40. The method of claim 37 or 38, wherein the T cell expresses a polypeptide comprising an amino acid sequence that is at least 95% identical to LAG3/4-1BB (SEQ ID NO: 40), DR5-IL-4R (SEQ ID NO: 41), DR4-IL-4R (SEQ ID NO: 42), TNFRSF1A-IL-4R (SEQ ID NO: 43), LTBR-IL-4R (SEQ ID NO: 44), IL-4RA-ICOS (SEQ ID NO: 45), LAG-3 ICOS (SEQ ID NO: 46), NFATC1 (SEQ ID NO: 57), EZH2 (SEQ ID NO: 58), EOMES (SEQ ID NO: 59), SOX5 (SEQ ID NO: 60), IRF2BP2 (SEQ ID NO: 61), SOX3 (SEQ ID NO: 62), PRDM1 (SEQ ID NO: 63), or RELB (SEQ ID NO: 64).

41. The method of claim 35 or 36, wherein the human subject has an infection.

42. The method of claim 41, wherein the T cell expresses a polypeptide comprising an amino acid sequence that is at least 95% identical to Fas-OX40 (SEQ ID NO: 33), TNFRSF12-OX40 (SEQ ID NO: 34), LTBR-OX40 (SEQ ID NO: 35), LTBRtrunc (SEQ ID NO: 36), TNFRSF12trunc (SEQ ID NO: 37), IL-21R (SEQ ID NO: 38), LAT1 (SEQ ID NO: 39)BATF (SEQ ID NO: 47), BATF3 9 (SEQ ID NO: 48), BATF2 (SEQ ID NO: 49), ID2 (SEQ ID NO: 50), ID3 (SEQ ID NO: 51), IRF8 (SEQ ID NO: 52), MYC (SEQ ID NO: 53), POU2F1 (SEQ ID NO: 54), TFAP4 (SEQ ID NO: 55) or SMAD4 (SEQ ID NO: 56).

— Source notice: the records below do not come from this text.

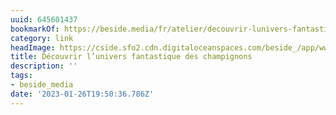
 ```yaml
---
uuid: 645601437
bookmarkOf: https://beside.media/fr/atelier/decouvrir-lunivers-fantastique-des-champignons/
category: link
headImage: https://cside.sfo2.cdn.digitaloceanspaces.com/beside_/app/www/2022/09/Beside-Mycologie-thumbnail.jpg
title: Découvrir l’univers fantastique des champignons
description: ''
tags:
- beside_media
date: '2023-01-26T19:50:36.786Z'
---
```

43. The method of claim 35 or 36, wherein the human subject has an autoimmune disorder and the antigen is an antigen associated with the autoimmune disorder, an allergic disorder or transplant rejection.

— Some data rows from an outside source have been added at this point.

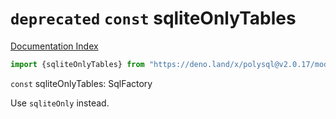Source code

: # `deprecated` `const` sqliteOnlyTables

[Documentation Index](../README.md)

```ts
import {sqliteOnlyTables} from "https://deno.land/x/polysql@v2.0.17/mod.ts"
```

`const` sqliteOnlyTables: SqlFactory

Use `sqliteOnly` instead.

44. The method of claim 43, wherein the T cell expresses a polypeptide comprising an amino acid sequence that is at least 95% identical to LAG3/4-1BB (SEQ ID NO: 40), DR5-IL-4R (SEQ ID NO: 41), DR4-IL-4R (SEQ ID NO: 42), TNFRSF1A-IL-4R (SEQ ID NO: 43), LTBR-IL-4R (SEQ ID NO: 44), IL-4RA-ICOS (SEQ ID NO: 45), LAG-3 ICOS (SEQ ID NO: 46), NFATC1 (SEQ ID NO: 57), EZH2 (SEQ ID NO: 58), EOMES (SEQ ID NO: 59), SOX5 (SEQ ID NO: 60), IRF2BP2 (SEQ ID NO: 61), SOX3 (SEQ ID NO: 62), PRDM1 (SEQ ID NO: 63), or RELB (SEQ ID NO: 64).

45. The method of any of claims 35-44, wherein the T-cell is autologous.

46. The method of any of claims 35-44, wherein the T-cell is allogenic.

47. The method of any one of claims 35-44, wherein the T cell is an iPSC -derived T cell.